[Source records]
━━━━━━━━━━
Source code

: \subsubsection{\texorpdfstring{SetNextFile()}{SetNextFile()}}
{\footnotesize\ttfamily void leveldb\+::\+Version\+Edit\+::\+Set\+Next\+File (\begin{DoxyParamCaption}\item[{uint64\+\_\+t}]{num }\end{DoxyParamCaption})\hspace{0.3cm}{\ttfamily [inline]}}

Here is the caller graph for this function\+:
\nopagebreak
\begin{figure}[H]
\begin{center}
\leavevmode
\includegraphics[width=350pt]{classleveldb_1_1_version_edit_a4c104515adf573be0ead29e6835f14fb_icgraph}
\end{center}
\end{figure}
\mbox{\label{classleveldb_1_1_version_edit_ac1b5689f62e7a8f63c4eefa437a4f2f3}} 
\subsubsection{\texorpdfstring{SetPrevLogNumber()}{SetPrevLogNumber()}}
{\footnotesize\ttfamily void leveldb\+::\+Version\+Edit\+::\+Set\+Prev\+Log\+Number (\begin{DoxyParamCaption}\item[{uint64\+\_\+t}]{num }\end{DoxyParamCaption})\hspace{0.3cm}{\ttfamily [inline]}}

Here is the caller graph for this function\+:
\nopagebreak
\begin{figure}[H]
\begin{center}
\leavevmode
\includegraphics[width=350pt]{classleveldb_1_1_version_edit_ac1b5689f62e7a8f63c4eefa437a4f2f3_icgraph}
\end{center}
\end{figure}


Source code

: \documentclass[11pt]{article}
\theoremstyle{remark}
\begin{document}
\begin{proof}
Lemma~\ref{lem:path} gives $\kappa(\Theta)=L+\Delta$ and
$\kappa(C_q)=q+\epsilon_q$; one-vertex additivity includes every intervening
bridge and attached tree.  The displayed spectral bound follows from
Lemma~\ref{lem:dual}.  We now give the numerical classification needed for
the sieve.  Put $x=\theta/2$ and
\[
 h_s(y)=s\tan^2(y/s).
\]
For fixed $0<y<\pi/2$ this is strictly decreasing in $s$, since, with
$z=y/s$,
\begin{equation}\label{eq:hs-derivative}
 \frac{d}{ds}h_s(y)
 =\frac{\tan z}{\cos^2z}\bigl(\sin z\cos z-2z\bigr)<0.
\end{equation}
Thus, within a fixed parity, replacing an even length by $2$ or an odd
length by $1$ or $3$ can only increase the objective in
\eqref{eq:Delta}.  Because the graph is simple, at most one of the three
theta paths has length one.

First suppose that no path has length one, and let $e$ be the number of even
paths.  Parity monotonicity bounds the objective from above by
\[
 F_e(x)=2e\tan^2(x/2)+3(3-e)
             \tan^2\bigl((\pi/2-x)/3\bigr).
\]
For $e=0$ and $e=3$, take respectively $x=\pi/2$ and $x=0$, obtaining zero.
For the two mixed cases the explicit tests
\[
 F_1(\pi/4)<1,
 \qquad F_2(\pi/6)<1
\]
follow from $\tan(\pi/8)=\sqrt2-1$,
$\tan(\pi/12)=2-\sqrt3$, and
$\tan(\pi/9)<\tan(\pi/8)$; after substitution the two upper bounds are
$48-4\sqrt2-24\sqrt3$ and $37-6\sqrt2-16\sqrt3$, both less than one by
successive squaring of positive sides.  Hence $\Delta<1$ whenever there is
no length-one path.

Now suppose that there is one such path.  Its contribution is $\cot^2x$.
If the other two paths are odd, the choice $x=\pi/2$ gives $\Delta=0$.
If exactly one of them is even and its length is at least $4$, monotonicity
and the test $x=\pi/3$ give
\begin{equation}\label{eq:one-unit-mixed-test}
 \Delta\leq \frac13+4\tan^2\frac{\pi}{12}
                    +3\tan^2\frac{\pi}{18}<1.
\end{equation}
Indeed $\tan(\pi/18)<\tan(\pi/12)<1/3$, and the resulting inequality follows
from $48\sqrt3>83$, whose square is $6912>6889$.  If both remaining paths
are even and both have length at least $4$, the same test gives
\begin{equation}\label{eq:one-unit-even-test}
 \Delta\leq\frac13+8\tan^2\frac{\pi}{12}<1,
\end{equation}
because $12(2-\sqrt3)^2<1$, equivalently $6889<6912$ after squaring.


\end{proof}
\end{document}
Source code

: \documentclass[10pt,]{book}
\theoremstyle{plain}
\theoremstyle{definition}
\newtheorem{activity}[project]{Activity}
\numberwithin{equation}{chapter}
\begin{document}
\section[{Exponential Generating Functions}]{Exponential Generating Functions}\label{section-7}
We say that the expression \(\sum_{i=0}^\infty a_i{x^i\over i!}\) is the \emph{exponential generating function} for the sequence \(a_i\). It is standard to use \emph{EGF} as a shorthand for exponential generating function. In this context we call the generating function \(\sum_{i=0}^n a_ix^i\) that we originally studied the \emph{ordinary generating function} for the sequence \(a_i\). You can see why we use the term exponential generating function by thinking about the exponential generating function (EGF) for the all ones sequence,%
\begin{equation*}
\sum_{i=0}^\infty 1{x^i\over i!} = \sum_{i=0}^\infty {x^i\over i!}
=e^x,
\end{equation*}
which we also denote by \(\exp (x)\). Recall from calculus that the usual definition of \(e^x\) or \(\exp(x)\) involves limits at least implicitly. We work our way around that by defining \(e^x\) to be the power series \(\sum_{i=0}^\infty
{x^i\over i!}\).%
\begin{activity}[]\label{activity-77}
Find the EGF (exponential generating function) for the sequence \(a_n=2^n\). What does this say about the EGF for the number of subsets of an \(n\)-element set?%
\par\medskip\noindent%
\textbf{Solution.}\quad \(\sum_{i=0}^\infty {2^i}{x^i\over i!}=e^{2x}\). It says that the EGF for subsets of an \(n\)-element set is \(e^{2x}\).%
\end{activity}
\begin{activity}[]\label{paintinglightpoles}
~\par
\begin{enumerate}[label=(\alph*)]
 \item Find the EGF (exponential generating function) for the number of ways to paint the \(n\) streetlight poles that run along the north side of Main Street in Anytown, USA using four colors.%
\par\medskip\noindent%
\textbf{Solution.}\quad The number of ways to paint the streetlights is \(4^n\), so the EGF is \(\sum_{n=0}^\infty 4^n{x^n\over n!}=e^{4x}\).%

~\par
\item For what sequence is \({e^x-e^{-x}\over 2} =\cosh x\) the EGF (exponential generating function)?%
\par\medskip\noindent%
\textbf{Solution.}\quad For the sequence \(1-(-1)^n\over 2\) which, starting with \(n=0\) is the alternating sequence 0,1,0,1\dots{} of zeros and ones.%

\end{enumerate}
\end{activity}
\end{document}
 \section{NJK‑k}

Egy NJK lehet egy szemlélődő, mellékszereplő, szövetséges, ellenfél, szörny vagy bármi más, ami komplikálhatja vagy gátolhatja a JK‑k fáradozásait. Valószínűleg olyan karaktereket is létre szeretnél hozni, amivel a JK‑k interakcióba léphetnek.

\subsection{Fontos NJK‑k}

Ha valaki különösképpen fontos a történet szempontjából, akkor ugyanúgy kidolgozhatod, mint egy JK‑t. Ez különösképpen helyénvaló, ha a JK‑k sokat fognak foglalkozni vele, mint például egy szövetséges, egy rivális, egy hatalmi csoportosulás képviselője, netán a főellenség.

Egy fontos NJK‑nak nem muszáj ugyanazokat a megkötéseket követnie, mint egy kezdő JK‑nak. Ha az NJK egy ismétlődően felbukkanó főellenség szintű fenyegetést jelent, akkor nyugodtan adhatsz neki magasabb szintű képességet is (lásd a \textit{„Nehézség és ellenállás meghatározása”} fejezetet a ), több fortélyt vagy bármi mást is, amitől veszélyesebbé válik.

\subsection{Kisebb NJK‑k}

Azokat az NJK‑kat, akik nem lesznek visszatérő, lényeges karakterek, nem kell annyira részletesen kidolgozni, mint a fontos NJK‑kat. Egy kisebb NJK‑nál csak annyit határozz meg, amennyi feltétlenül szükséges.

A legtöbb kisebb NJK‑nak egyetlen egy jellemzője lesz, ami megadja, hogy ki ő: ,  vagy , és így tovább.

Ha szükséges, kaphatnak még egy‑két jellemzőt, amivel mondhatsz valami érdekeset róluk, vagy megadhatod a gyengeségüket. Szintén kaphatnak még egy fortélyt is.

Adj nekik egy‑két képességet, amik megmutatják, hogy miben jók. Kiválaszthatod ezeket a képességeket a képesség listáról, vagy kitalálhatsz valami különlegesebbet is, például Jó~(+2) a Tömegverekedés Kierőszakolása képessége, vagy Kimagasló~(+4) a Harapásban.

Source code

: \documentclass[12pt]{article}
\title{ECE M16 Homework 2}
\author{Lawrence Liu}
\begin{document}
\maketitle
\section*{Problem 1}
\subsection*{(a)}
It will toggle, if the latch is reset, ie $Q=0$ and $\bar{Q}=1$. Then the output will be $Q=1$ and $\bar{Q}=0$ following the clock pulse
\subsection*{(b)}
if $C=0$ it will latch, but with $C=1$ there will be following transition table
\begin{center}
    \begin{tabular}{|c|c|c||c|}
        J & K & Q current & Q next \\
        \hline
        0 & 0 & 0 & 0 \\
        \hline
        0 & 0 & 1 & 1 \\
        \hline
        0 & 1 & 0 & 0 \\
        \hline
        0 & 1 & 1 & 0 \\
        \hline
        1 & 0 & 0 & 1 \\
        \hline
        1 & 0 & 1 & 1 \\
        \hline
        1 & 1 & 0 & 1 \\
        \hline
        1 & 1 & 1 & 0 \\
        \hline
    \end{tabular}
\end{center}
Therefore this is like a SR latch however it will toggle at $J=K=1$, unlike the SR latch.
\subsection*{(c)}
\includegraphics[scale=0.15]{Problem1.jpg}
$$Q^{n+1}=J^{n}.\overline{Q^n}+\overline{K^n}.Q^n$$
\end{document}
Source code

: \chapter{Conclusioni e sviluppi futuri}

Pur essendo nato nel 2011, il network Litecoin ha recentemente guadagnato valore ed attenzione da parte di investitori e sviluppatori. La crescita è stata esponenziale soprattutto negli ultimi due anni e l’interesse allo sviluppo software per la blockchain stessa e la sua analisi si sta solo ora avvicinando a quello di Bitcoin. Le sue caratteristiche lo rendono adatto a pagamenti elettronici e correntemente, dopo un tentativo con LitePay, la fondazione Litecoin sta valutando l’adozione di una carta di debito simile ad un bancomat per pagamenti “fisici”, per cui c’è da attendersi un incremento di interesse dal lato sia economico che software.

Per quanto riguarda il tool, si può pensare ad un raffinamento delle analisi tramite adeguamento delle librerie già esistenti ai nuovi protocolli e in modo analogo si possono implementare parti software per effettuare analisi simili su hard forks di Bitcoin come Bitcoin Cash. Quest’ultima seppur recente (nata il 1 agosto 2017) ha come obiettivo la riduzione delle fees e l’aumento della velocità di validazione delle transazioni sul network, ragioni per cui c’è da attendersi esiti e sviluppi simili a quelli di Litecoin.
━━━━━━━━━━
### WHAT TO PRODUCE:
Using the entries above, quote each line verbatim from the first through the line that contains "includes every intervening".

### SOLUTION TO THIS TASK:
Source code

: \subsubsection{\texorpdfstring{SetNextFile()}{SetNextFile()}}
{\footnotesize\ttfamily void leveldb\+::\+Version\+Edit\+::\+Set\+Next\+File (\begin{DoxyParamCaption}\item[{uint64\+\_\+t}]{num }\end{DoxyParamCaption})\hspace{0.3cm}{\ttfamily [inline]}}

Here is the caller graph for this function\+:
\nopagebreak
\begin{figure}[H]
\begin{center}
\leavevmode
\includegraphics[width=350pt]{classleveldb_1_1_version_edit_a4c104515adf573be0ead29e6835f14fb_icgraph}
\end{center}
\end{figure}
\mbox{\label{classleveldb_1_1_version_edit_ac1b5689f62e7a8f63c4eefa437a4f2f3}} 
\subsubsection{\texorpdfstring{SetPrevLogNumber()}{SetPrevLogNumber()}}
{\footnotesize\ttfamily void leveldb\+::\+Version\+Edit\+::\+Set\+Prev\+Log\+Number (\begin{DoxyParamCaption}\item[{uint64\+\_\+t}]{num }\end{DoxyParamCaption})\hspace{0.3cm}{\ttfamily [inline]}}

Here is the caller graph for this function\+:
\nopagebreak
\begin{figure}[H]
\begin{center}
\leavevmode
\includegraphics[width=350pt]{classleveldb_1_1_version_edit_ac1b5689f62e7a8f63c4eefa437a4f2f3_icgraph}
\end{center}
\end{figure}


Source code

: \documentclass[11pt]{article}
\theoremstyle{remark}
\begin{document}
\begin{proof}
Lemma~\ref{lem:path} gives $\kappa(\Theta)=L+\Delta$ and
$\kappa(C_q)=q+\epsilon_q$; one-vertex additivity includes every intervening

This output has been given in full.